This article is shared with permission from our friends at Dr. Mercola.
•Getting adequate rest: an important step in eliminating plantar fasciitis-related pain is to lessen or avoid activities that cause the pain in the first place, such as athletic activities wherein your feet pound on hard surfaces (these include running or step aerobics).
•Placing ice on the affected area: rolling your foot over ice or a cold water bottle for 20 minutes, three to four times a day can be effective. However, if the pain has not subsided after two to three days, adding heat to the area using a hot compress or hot packs could help.
•Stretching exercises: tight muscles in your feet and calves can trigger the onset of plantar fasciitis, so make sure to follow stretching exercises that focus on your calves and plantar fascia.
•Extracorporeal shockwave therapy (ESWT): a non-invasive procedure, ESWT involves high-energy shockwave impulses that stimulate healing in damaged plantar fascia tissue. In some cases, ESWT is sometimes tried before surgery is brought up, because it has minimal risk.
However, there are no consistent findings on the effectivity of ESWT, so it’s not commonly performed.
•Physical therapy: consult with a physical therapist who can work with you on an exercise program that concentrates on stretching both your calf muscles and plantar fascia.
This physical therapy program might also involve specialized ice treatments, massage and medication to reduce inflammation around the plantar fascia.
Use the Right Type of Footwear
Given that plantar fasciitis affects your foot, making the right choice when it comes to footwear is a crucial step (no pun intended), as shoes that fit poorly can cause frequent foot pain. If you wear high-heeled shoes frequently, these can build pressure on your toes and trigger other foot problems.3
It is recommended that plantar fasciitis patients wear an insole that can be bought over-the-counter and cut into a quarter-size hole to surround the painful area.4 You can also use or purchase orthotic shoes,5 which are worn to support your feet and correct common foot ailments. This type of shoe may aid in decreasing rotational movements and increasing arch and overall foot support.6
Shoes that provide ample support to your feet are valuable as well, especially if they have thick soles and extra cushioning, as they lessen pain when you stand and/or walk. This is because when you take a step and your heel strikes the ground, tension is placed on your fascia, leading to the formation of microtrauma or tiny tears in the tissue. Cushioned shoes or inserts work by decreasing tension and microtrauma formation.7
Another good yet inexpensive option for potentially lessening foot pain is by using soft silicone heel pads. They work by elevating and cushioning your heel.8
Night splints are also helpful for plantar fasciitis patients, especially since most people sleep with their feet pointed down, which relaxes the plantar fascia and often leads to morning heel pain. By using a night split, you stretch your plantar fascia while sleeping.9
Stay Away From These ‘Ideal’ Treatment Methods
Unfortunately, there are treatment protocols for plantar fasciitis that may look effective in treating pain, but could actually pave the way for future disasters.

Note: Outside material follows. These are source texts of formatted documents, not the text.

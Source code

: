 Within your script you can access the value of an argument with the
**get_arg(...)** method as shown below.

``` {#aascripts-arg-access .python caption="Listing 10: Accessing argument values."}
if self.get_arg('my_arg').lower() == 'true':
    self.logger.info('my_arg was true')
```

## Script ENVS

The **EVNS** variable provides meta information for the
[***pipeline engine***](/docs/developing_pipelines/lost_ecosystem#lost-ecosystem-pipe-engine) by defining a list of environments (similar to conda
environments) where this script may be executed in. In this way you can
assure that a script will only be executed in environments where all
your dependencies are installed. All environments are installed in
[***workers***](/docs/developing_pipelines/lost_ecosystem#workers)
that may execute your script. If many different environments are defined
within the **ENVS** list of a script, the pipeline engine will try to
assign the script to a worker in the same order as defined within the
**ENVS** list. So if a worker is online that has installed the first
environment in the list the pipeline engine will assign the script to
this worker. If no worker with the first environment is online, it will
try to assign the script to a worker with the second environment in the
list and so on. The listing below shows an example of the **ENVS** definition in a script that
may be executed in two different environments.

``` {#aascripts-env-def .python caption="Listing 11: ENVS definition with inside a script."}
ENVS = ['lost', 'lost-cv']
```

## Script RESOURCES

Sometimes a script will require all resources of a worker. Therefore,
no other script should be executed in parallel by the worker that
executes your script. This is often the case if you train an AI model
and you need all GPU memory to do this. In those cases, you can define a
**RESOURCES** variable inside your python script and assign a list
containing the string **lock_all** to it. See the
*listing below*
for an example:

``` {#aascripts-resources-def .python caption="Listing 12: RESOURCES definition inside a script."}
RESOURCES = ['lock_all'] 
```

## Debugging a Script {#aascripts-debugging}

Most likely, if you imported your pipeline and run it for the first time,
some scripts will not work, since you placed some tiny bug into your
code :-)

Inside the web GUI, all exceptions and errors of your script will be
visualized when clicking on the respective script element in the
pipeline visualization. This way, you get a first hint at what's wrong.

Surgical procedures are an example. Around 95 percent of people with plantar fasciitis can opt for pain relief sans the surgery.10 Additionally, risks such as frequent heel pain, infection, longer healing time for wounds and delays in being able to do your normal activities are common in people who undergo surgery.11
Non-steroidal anti-inflammatory drugs (NSAIDS), despite their “ability” to eliminate inflammation (a major hallmark of plantar fasciitis12) won’t do any good for you as well. This class of medicines essentially prevent your body to synthesize prostaglandins, or hormone-like chemicals created in response to cell injury.
Different studies have shown that NSAIDs can cause side effects such as an upset stomach, nausea and vomiting, heart problems, GI bleeding, kidney problems, hypertension and even death.
Editor’s Note: If you’re looking for a more natural remedy, try this DIY oil recipe that can be made easily at home with just 2 ingredients!
Natural Method to Relieve Heel Pain
An effective way to relieve heel pain is with cayenne pepper. This well-known spice is rich in capsaicin, which is a compound with natural pain-relieving properties. It also helps with muscles strain, joint pain, and lumbar pain.
What You Will Need
- ¼ cup of olive oil
- 1 tbsp cayenne pepper
- Put 1 tbsp of cayenne pepper into an empty bowl
- Then add the ¼ cup of olive oil and mix well
- Apply it on the aching area and let it sit for 15 minutes
- Rinse it off with warm water
Repeat this two to three times a day until the pain is gone.